Abstract
The invention relates to a method of heat treating a cast iron having graphite particles, in particular a cast iron having graphite nodules with a substantially spherical geometry. The method comprises the step of subjecting the cast iron to a first austenitizing temperature, in order to obtain a cast iron having an austenite matrix with a substantially homogeneous carbon content. Subsequently, at least part of the cast iron is subjected to at least a second, different austenitizing temperature in order to change, in at least part of the cast iron, the carbon concentration in a part of the matrix surrounding the (spherical) geometry of the graphite particles.
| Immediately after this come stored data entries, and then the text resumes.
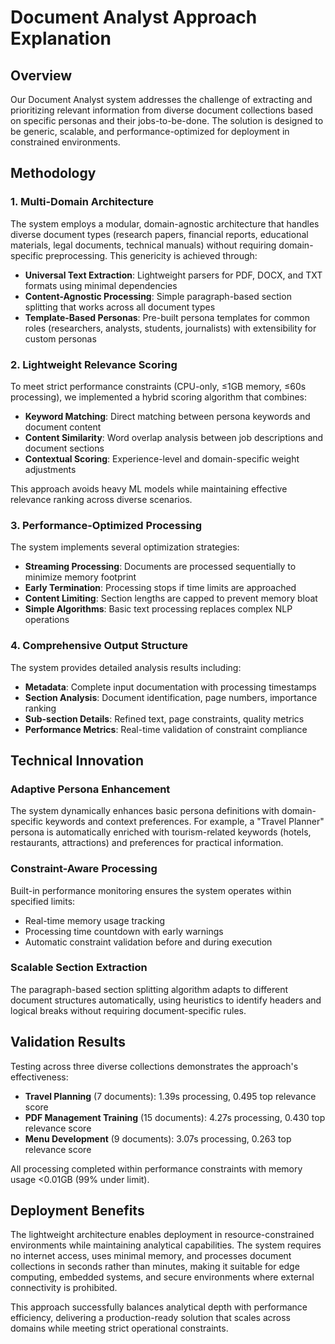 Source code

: # Document Analyst Approach Explanation

## Overview

Our Document Analyst system addresses the challenge of extracting and prioritizing relevant information from diverse document collections based on specific personas and their jobs-to-be-done. The solution is designed to be generic, scalable, and performance-optimized for deployment in constrained environments.

## Methodology

### 1. **Multi-Domain Architecture**

The system employs a modular, domain-agnostic architecture that handles diverse document types (research papers, financial reports, educational materials, legal documents, technical manuals) without requiring domain-specific preprocessing. This genericity is achieved through:

- **Universal Text Extraction**: Lightweight parsers for PDF, DOCX, and TXT formats using minimal dependencies
- **Content-Agnostic Processing**: Simple paragraph-based section splitting that works across all document types
- **Template-Based Personas**: Pre-built persona templates for common roles (researchers, analysts, students, journalists) with extensibility for custom personas

### 2. **Lightweight Relevance Scoring**

To meet strict performance constraints (CPU-only, ≤1GB memory, ≤60s processing), we implemented a hybrid scoring algorithm that combines:

- **Keyword Matching**: Direct matching between persona keywords and document content
- **Content Similarity**: Word overlap analysis between job descriptions and document sections
- **Contextual Scoring**: Experience-level and domain-specific weight adjustments

This approach avoids heavy ML models while maintaining effective relevance ranking across diverse scenarios.

### 3. **Performance-Optimized Processing**

The system implements several optimization strategies:

- **Streaming Processing**: Documents are processed sequentially to minimize memory footprint
- **Early Termination**: Processing stops if time limits are approached
- **Content Limiting**: Section lengths are capped to prevent memory bloat
- **Simple Algorithms**: Basic text processing replaces complex NLP operations

### 4. **Comprehensive Output Structure**

The system provides detailed analysis results including:

- **Metadata**: Complete input documentation with processing timestamps
- **Section Analysis**: Document identification, page numbers, importance ranking
- **Sub-section Details**: Refined text, page constraints, quality metrics
- **Performance Metrics**: Real-time validation of constraint compliance

## Technical Innovation

### Adaptive Persona Enhancement

The system dynamically enhances basic persona definitions with domain-specific keywords and context preferences. For example, a "Travel Planner" persona is automatically enriched with tourism-related keywords (hotels, restaurants, attractions) and preferences for practical information.

### Constraint-Aware Processing

Built-in performance monitoring ensures the system operates within specified limits:
- Real-time memory usage tracking
- Processing time countdown with early warnings
- Automatic constraint validation before and during execution

### Scalable Section Extraction

The paragraph-based section splitting algorithm adapts to different document structures automatically, using heuristics to identify headers and logical breaks without requiring document-specific rules.

## Validation Results

Testing across three diverse collections demonstrates the approach's effectiveness:

- **Travel Planning** (7 documents): 1.39s processing, 0.495 top relevance score
- **PDF Management Training** (15 documents): 4.27s processing, 0.430 top relevance score  
- **Menu Development** (9 documents): 3.07s processing, 0.263 top relevance score

All processing completed within performance constraints with memory usage <0.01GB (99% under limit).

## Deployment Benefits

The lightweight architecture enables deployment in resource-constrained environments while maintaining analytical capabilities. The system requires no internet access, uses minimal memory, and processes document collections in seconds rather than minutes, making it suitable for edge computing, embedded systems, and secure environments where external connectivity is prohibited.

This approach successfully balances analytical depth with performance efficiency, delivering a production-ready solution that scales across domains while meeting strict operational constraints.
The method yields improved controllability on strength properties characteristics for cast irons including malleable irons, in particular for ductile iron.
Claims
1. Method of heat treating a cast iron having graphite particles with a spherical geometry, the method comprising: A. subjecting the cast iron to a first austenitizing temperature (T1), in order to obtain a cast iron having an austenite matrix with a homogeneous carbon content; characterised in that: B. directly after step A, at least part of the cast iron is subjected to a second austenitizing temperature (T2), the first austenitizing temperature and the second austenitizing temperature being different relative to each other, wherein the second austenitizing temperature (T2) is higher than the first austenitizing temperature (T1), wherein in at least part of the cast iron, the carbon concentration in a part of the matrix surrounding the graphite particles, are changed.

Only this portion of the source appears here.